* **AIM OF THE TASK**
Within the records, tally the lines that contain "Changing" and reply with that number only.

* **MATERIAL TO PROCESS**
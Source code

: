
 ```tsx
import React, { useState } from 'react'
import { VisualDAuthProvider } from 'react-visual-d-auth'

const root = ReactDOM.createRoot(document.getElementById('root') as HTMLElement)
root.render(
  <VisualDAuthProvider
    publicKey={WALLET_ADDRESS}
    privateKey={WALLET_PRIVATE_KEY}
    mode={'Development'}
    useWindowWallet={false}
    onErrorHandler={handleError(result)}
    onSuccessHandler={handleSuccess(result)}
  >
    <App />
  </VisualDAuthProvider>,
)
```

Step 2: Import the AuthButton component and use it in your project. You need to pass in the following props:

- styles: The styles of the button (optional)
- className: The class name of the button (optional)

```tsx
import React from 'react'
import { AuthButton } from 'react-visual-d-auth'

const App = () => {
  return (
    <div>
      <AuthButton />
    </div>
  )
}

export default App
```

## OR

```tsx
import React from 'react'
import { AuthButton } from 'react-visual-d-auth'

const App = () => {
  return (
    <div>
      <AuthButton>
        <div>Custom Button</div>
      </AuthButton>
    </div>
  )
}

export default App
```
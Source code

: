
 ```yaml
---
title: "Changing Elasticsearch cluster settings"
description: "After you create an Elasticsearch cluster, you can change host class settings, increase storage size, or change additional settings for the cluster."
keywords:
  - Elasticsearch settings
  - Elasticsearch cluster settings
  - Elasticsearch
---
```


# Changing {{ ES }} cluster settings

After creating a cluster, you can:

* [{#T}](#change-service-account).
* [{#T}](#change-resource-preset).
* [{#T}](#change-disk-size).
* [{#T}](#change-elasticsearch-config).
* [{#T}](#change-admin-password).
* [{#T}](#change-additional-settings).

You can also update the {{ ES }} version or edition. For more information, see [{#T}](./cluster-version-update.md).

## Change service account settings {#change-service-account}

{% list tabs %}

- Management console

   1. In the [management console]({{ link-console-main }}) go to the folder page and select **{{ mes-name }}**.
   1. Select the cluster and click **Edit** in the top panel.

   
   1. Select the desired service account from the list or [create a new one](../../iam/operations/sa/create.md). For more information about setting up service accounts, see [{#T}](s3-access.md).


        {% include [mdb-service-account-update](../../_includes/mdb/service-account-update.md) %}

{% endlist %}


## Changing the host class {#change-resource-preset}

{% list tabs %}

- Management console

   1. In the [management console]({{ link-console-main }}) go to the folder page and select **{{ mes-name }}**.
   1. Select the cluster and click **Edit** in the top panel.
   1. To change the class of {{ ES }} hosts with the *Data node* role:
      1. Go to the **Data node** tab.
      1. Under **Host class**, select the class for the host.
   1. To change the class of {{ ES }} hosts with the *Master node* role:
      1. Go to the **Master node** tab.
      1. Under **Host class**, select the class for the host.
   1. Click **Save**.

* **EXERCISE OUTPUT**
3